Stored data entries
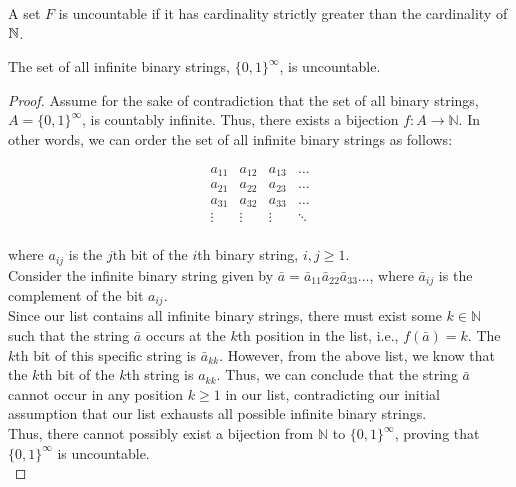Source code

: \begin{definition}
    A set $F$ is uncountable if it has cardinality strictly greater than the cardinality of $\mathbb{N}$. \\
\end{definition}

\begin{theorem}
    The set of all infinite binary strings, $\{0, 1\}^\infty$, is uncountable.
\end{theorem}

\begin{proof}
    Assume for the sake of contradiction that the set of all binary strings, $A = \{0, 1\}^\infty$, is countably infinite. Thus, there exists a bijection $f: A \to \mathbb{N}$. In other words, we can order the set of all infinite binary strings as follows: 

\[
\begin{array}{cccc}
a_{11} & a_{12} & a_{13} & \ldots \\
a_{21} & a_{22} & a_{23} & \ldots \\
a_{31} & a_{32} & a_{33} & \ldots \\
\vdots & \vdots & \vdots & \ddots \\
\end{array}
\]

where $a_{ij}$ is the $j$th bit of the $i$th binary string, $i, j \geq 1$. \\

Consider the infinite binary string given by $\bar{a} = \bar{a}_{11} \bar{a}_{22} \bar{a}_{33} \ldots$, where $\bar{a}_{ij}$ is the complement of the bit $a_{ij}$. \\

Since our list contains all infinite binary strings, there must exist some $k \in \mathbb{N}$ such that the string $\bar{a}$ occurs at the $k$th position in the list, i.e., $f(\bar{a}) = k$. The $k$th bit of this specific string is $\bar{a}_{kk}$. However, from the above list, we know that the $k$th bit of the $k$th string is $a_{kk}$. Thus, we can conclude that the string $\bar{a}$ cannot occur in any position $k \geq 1$ in our list, contradicting our initial assumption that our list exhausts all possible infinite binary strings. \\

Thus, there cannot possibly exist a bijection from $\mathbb{N}$ to $\{0, 1\}^\infty$, proving that $\{0, 1\}^\infty$ is uncountable.\\
\end{proof}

▶ What to do:
Collect the complete line wherever the string "from" appears in the records.

▶ Answer to this problem:
Since our list contains all infinite binary strings, there must exist some $k \in \mathbb{N}$ such that the string $\bar{a}$ occurs at the $k$th position in the list, i.e., $f(\bar{a}) = k$. The $k$th bit of this specific string is $\bar{a}_{kk}$. However, from the above list, we know that the $k$th bit of the $k$th string is $a_{kk}$. Thus, we can conclude that the string $\bar{a}$ cannot occur in any position $k \geq 1$ in our list, contradicting our initial assumption that our list exhausts all possible infinite binary strings. \\
Thus, there cannot possibly exist a bijection from $\mathbb{N}$ to $\{0, 1\}^\infty$, proving that $\{0, 1\}^\infty$ is uncountable.\\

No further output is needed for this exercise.